1. c) To immediately identify all relevant studies without further searching.

   • Explanation: Classifying a question helps narrow down what kind of studies to look for and how to search, but it doesn’t instantly identify all studies. Searching databases and applying eligibility criteria are subsequent, distinct steps.

2. False.

   • Explanation: The Hierarchy of Evidence is primarily applicable to intervention questions (e.g., therapy, screening, prevention, harm). While a systematic review of RCTs is indeed the highest form of evidence for interventions, other question types (like prognosis or incidence) require different study designs (e.g., cohort studies for prognosis, surveys for incidence) to provide the most appropriate and least biased evidence.

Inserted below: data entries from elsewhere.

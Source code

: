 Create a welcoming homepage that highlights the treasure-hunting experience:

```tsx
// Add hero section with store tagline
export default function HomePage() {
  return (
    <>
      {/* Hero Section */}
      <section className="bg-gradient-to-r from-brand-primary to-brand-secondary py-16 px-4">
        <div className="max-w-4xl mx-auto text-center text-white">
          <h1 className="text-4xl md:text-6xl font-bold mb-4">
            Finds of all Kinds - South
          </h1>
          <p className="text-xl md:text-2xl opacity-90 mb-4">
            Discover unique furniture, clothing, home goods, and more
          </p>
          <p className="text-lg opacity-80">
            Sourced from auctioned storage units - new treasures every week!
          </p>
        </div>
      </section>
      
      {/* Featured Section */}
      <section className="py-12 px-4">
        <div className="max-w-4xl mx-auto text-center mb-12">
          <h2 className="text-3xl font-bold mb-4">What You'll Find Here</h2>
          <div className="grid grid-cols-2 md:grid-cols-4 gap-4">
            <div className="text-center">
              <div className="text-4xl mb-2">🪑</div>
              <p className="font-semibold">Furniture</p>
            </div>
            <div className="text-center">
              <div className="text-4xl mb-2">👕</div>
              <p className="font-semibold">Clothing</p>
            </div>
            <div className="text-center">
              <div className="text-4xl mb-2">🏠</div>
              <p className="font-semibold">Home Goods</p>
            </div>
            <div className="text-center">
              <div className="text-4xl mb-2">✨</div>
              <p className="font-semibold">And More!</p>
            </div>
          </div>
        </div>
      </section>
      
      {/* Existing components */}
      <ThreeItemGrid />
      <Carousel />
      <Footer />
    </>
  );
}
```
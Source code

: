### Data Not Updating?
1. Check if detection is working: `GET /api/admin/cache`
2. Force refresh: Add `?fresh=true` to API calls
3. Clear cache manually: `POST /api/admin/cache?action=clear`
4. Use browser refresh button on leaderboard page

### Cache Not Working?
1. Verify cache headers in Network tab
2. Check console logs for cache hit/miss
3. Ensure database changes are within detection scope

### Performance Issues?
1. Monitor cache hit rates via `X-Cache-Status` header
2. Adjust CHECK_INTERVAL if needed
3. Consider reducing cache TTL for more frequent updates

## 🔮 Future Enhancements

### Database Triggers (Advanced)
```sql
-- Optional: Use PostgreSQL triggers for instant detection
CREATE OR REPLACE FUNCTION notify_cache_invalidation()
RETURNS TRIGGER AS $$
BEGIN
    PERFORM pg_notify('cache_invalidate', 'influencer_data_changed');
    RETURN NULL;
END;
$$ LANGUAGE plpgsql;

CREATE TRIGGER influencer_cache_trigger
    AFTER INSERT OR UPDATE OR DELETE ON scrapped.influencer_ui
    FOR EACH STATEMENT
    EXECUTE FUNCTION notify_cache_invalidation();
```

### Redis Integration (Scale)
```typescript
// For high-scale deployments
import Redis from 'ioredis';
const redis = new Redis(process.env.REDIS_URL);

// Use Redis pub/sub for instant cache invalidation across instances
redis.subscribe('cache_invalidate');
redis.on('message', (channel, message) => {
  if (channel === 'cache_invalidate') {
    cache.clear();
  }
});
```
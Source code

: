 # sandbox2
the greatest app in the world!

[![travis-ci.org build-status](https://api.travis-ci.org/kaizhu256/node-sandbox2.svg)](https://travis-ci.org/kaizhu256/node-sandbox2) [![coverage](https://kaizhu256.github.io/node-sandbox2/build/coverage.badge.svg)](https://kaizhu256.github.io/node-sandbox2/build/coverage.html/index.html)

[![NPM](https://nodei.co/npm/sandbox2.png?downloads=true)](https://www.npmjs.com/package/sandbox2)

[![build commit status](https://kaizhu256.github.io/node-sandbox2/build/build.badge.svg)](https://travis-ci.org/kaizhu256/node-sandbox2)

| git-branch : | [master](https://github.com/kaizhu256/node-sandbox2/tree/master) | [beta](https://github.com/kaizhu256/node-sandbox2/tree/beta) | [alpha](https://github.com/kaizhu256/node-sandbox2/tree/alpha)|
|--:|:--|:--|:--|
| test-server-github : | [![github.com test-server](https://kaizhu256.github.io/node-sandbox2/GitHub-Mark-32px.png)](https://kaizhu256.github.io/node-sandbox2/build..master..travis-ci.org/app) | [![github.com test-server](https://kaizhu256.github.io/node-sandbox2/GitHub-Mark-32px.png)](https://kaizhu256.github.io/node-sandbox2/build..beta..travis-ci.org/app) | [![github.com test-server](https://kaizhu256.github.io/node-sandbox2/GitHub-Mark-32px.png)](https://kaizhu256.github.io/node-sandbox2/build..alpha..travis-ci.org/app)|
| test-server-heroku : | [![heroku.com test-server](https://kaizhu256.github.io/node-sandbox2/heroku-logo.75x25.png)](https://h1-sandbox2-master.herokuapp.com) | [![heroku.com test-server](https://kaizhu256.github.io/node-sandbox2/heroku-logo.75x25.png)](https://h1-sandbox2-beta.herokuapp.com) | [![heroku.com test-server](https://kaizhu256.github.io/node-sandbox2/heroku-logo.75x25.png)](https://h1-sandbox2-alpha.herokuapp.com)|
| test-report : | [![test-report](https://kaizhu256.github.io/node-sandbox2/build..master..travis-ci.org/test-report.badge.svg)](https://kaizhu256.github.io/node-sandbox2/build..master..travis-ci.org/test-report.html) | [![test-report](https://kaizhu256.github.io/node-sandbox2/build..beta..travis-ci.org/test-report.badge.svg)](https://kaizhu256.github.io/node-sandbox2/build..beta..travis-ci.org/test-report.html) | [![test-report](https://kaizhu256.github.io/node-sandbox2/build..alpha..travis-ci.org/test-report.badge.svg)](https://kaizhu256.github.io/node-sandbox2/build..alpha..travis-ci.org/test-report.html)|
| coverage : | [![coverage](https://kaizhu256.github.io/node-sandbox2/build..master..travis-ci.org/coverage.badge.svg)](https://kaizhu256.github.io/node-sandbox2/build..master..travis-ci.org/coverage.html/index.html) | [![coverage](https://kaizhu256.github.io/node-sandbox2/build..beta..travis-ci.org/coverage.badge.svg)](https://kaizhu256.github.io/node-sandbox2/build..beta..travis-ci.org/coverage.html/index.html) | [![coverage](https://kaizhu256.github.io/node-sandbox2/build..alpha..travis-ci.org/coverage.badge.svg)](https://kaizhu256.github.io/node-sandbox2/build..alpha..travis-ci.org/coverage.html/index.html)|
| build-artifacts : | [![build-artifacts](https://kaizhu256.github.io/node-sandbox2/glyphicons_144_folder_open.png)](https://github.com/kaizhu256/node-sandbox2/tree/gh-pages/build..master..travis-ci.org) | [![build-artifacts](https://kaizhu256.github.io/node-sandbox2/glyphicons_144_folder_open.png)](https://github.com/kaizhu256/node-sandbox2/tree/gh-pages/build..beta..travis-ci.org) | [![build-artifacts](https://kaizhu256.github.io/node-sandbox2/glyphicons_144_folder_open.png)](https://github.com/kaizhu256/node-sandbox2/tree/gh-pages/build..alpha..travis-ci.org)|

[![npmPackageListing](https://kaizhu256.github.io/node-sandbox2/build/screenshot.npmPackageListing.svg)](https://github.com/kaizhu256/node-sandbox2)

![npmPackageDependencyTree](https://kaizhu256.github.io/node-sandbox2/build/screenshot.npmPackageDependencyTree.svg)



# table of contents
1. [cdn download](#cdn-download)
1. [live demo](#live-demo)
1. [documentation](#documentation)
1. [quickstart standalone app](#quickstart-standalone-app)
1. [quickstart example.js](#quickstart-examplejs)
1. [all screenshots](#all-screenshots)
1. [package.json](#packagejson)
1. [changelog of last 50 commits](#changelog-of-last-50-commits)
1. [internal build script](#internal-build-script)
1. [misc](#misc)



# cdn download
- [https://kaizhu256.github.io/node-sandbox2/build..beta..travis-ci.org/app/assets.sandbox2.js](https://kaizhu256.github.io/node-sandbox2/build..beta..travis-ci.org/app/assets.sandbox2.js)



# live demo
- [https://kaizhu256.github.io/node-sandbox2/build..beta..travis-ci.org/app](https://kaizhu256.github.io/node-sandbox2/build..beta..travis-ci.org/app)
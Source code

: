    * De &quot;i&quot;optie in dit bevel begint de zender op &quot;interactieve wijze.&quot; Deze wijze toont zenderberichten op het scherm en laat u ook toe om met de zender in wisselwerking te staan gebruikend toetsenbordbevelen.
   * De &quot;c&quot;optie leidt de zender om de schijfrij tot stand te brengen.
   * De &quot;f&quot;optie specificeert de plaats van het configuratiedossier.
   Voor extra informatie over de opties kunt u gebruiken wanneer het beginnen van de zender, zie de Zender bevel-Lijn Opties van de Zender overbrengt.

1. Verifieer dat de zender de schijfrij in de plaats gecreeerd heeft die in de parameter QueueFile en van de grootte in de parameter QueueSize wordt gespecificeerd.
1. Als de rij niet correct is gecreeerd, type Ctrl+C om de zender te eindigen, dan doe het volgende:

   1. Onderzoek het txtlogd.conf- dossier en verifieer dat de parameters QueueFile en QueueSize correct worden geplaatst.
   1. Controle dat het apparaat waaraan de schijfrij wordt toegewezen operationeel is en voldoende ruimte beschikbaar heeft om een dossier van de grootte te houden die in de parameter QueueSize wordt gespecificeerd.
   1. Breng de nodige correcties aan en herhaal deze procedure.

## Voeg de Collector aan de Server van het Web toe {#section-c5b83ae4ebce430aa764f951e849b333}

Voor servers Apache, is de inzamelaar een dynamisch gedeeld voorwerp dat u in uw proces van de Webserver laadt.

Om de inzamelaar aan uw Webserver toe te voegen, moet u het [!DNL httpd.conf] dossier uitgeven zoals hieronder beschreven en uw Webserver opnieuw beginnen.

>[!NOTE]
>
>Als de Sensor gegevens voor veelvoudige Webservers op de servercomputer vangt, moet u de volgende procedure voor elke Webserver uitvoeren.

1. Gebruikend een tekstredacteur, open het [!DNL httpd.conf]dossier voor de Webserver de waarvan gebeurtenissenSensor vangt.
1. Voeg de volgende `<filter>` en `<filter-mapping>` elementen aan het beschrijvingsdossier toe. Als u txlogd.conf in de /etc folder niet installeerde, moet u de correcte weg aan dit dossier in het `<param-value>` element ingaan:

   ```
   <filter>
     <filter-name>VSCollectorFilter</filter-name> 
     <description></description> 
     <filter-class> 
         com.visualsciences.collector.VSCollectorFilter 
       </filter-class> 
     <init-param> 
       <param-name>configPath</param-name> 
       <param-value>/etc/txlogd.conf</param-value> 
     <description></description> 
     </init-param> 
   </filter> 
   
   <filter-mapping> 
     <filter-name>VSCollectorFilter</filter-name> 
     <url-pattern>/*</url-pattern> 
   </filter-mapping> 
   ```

3. Explanation: A very broad question like “Is diet good for health?” is problematic for several reasons:

   • Overwhelming Literature: It would likely yield an unmanageably large number of hits across diverse dietary interventions, health outcomes, and populations, making the literature search extremely difficult and time-consuming.
   • Heterogeneity (Apples and Oranges): The studies found would be highly heterogeneous, comparing vastly different diets (e.g., ketogenic vs. vegan), different health outcomes (e.g., cardiovascular health vs. mental health), and different populations. This makes meaningful synthesis and meta-analysis challenging, as it would truly be comparing “apples and oranges.”
   • Lack of Specificity: The lack of specific PICO elements makes it difficult to establish clear eligibility criteria, leading to an unfocused review that cannot provide a precise or actionable answer.

4. Application Question:

   • P (Population): Healthcare workers (e.g., nurses, doctors, allied health professionals).
   • I (Intervention): Mindfulness meditation programs.
   • C (Comparison): Standard stress management techniques, no intervention, or waitlist control.
   • O (Outcome): Reduction in perceived stress levels (e.g., measured by Perceived Stress Scale), reduction in burnout rates, or improvement in psychological well-being.

   Well-structured PICO question: “In healthcare workers (P), is participation in mindfulness meditation programs (I) effective in reducing perceived stress levels (O) compared to standard stress management techniques or no intervention (C)?”